MATERA – Con i suoi 24 laboratori, 48 aule e due palestre distribuite su oltre 10mila metri quadrati, l’Istituto Tecnico – Settore Tecnologico, Liceo Scientifico delle Scienze Applicate, Gimbattista Pentasuglia di Matera, rappresenta la scuola più grande della regione. Anche per i suoi oltre mille studenti iscritti, è suonata questa mattina la prima campanella. Di un anno scolastico che si preannuncia, in generale, carico di incertezze, fra cattedre ancora vacanti e contratti da assegnare, ma che sarà anche all’insegna delle novità, a cominciare dalla rivoluzione digitale, voluta dal ministro Profumo.
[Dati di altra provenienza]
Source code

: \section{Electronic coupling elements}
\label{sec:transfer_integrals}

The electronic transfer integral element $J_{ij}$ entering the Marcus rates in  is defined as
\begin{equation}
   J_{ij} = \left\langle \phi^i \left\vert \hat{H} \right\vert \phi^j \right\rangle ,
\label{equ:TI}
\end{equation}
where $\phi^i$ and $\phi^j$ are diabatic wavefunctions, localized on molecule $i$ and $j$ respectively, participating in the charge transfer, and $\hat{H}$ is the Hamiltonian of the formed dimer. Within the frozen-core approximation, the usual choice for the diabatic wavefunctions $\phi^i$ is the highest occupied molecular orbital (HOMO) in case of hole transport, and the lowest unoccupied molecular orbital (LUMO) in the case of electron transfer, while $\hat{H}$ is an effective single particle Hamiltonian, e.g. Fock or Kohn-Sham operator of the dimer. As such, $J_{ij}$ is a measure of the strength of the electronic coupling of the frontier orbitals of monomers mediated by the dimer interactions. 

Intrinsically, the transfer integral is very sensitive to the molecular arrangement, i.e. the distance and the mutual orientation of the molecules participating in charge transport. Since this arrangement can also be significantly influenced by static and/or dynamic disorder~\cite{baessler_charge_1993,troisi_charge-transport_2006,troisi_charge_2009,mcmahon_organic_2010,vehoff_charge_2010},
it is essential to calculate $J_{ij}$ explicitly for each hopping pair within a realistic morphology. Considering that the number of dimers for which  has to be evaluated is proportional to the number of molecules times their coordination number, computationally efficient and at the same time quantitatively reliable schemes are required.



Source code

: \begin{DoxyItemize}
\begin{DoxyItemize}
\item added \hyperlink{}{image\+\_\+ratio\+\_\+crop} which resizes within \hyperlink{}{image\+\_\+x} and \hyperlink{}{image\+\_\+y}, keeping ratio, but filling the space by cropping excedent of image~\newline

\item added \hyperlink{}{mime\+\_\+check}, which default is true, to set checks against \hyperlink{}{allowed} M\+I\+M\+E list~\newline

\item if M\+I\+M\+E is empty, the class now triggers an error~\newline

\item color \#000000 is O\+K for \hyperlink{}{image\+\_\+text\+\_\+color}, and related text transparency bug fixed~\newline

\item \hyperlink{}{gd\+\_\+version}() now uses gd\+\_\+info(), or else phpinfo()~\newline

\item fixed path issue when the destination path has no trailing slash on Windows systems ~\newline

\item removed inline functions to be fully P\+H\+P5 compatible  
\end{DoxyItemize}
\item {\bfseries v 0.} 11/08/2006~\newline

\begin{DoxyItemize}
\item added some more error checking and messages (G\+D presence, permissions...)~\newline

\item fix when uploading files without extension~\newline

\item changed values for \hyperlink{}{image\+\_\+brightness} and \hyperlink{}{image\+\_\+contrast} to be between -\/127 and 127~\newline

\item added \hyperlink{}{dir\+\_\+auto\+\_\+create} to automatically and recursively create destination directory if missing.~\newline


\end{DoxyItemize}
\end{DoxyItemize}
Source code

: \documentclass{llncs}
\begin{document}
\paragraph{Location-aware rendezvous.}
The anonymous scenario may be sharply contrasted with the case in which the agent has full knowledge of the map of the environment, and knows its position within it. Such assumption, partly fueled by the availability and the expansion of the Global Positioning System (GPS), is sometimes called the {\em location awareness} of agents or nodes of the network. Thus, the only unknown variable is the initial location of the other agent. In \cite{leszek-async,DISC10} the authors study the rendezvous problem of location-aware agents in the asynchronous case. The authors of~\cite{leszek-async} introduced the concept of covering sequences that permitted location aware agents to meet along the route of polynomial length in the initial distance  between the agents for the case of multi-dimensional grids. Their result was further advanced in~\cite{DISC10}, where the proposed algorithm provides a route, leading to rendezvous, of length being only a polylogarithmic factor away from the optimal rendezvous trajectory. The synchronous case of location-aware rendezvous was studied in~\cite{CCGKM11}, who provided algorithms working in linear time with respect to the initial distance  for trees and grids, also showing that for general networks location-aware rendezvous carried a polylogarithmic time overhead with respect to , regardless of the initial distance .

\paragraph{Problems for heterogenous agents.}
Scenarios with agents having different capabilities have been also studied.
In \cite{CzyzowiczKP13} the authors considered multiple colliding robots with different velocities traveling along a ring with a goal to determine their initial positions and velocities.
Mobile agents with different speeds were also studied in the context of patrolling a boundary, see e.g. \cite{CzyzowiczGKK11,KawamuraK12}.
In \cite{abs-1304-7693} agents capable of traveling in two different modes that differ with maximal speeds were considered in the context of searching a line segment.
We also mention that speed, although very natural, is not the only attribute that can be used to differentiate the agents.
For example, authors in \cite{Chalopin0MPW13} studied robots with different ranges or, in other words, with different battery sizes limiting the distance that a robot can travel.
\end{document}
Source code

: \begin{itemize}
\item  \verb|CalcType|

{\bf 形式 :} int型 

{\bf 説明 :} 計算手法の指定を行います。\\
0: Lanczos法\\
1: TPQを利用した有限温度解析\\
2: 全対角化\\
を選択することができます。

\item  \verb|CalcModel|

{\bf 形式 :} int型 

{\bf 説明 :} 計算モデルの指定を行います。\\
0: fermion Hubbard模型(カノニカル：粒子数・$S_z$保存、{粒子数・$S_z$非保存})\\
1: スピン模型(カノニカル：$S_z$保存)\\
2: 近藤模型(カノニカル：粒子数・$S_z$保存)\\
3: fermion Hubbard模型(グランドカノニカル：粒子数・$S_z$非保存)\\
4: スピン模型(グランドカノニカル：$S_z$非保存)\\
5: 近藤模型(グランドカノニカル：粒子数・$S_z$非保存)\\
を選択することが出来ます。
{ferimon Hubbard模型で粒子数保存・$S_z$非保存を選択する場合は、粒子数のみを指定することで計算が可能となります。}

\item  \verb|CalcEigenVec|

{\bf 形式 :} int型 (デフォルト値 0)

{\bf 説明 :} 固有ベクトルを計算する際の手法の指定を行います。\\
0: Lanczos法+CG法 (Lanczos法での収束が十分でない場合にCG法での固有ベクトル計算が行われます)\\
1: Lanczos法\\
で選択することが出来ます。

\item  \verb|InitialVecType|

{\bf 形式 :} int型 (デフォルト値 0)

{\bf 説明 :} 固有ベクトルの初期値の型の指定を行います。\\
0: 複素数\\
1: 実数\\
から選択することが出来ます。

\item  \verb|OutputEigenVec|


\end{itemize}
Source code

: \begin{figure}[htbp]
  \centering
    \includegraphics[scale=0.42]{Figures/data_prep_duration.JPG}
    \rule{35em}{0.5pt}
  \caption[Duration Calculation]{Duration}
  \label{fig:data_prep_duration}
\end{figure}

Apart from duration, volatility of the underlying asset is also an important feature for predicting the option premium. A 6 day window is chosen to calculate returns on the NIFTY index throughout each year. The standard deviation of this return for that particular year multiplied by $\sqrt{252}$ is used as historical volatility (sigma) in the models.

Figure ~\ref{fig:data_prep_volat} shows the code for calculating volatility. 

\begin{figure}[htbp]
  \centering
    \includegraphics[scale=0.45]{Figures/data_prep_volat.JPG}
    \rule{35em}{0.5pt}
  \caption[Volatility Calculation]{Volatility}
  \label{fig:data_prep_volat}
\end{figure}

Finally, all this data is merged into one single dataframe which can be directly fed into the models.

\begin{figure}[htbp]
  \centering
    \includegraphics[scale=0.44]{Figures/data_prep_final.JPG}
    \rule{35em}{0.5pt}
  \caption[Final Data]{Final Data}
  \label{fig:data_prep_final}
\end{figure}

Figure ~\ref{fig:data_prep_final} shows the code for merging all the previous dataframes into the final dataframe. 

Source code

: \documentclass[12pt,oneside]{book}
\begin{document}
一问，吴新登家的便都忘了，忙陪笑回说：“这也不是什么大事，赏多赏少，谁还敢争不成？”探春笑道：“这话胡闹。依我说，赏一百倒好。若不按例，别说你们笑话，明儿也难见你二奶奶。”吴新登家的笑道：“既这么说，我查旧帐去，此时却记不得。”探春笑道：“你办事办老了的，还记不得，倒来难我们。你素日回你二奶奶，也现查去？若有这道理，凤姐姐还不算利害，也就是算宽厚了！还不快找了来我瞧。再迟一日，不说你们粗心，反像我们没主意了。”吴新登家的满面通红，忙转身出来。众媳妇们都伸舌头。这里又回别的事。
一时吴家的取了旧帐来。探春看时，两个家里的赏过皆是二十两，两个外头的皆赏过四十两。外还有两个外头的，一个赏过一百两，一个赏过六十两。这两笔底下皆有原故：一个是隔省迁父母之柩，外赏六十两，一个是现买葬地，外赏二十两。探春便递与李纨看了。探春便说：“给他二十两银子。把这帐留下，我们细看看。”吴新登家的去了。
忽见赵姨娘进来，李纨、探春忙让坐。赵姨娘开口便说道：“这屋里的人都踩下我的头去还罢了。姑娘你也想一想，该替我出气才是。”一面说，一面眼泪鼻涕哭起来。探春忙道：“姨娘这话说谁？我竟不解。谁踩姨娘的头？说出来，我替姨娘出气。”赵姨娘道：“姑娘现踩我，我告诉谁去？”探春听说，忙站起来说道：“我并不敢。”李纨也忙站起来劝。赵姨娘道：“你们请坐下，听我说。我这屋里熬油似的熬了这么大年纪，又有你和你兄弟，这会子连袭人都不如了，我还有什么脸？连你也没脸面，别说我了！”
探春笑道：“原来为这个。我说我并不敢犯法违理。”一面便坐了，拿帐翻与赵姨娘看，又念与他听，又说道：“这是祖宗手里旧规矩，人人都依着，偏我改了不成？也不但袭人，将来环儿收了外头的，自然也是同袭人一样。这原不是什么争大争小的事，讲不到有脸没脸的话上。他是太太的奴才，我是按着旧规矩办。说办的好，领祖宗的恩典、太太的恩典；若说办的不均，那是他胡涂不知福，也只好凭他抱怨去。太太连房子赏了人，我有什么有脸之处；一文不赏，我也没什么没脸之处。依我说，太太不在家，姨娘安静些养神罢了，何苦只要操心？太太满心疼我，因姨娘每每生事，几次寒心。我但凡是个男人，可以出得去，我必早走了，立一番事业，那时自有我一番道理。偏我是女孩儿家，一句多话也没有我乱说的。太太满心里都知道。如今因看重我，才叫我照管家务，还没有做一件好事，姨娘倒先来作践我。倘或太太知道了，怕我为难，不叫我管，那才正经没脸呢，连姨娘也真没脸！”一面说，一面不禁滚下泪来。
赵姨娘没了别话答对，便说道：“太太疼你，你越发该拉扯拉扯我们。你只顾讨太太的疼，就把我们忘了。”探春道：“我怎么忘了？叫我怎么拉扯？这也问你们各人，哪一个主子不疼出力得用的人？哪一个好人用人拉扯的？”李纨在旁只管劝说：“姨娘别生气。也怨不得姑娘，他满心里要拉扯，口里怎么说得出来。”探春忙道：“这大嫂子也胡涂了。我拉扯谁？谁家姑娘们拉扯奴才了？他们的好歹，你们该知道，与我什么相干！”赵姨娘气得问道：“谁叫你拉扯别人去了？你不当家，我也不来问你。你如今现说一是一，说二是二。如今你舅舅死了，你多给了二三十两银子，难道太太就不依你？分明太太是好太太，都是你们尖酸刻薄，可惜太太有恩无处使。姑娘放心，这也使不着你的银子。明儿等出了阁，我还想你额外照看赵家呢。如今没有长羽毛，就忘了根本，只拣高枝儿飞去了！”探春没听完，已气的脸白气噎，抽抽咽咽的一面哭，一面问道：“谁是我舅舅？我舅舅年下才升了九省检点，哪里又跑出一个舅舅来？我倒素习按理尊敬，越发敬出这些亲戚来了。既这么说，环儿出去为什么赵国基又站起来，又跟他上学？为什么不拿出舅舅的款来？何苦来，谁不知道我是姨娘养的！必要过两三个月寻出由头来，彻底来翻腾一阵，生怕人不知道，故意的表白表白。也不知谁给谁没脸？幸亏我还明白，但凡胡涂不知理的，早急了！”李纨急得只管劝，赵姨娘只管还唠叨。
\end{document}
Quale simbolo di efficienza e di varietà dell’offerta formativa, nei settori che spaziano dalla chimica e i materiali, all’elettronica, all’informatica e alla meccanica, il Pentasuglia rappresenta un punto di riferimento per il territorio e non solo per quello materano, tiene a sottolineare il dirigente scolastico, Teresa Vigorito. Per molti dei ragazzi tornati oggi sui banchi di scuola, parte il conto alla rovescia, di un anno di scuola, l’ultimo, che li porterà a decidere se continuare gli studi all’università o entrare direttamente nel mondo del lavoro. Qualunque sia la scelta, dovranno prima o poi fare i conti con un mercato del lavoro stagnante, sostanzialmente fermo, in uno scenario economico e produttivo che per il momento non riesce a dare nemmeno timidi segnali di ripresa.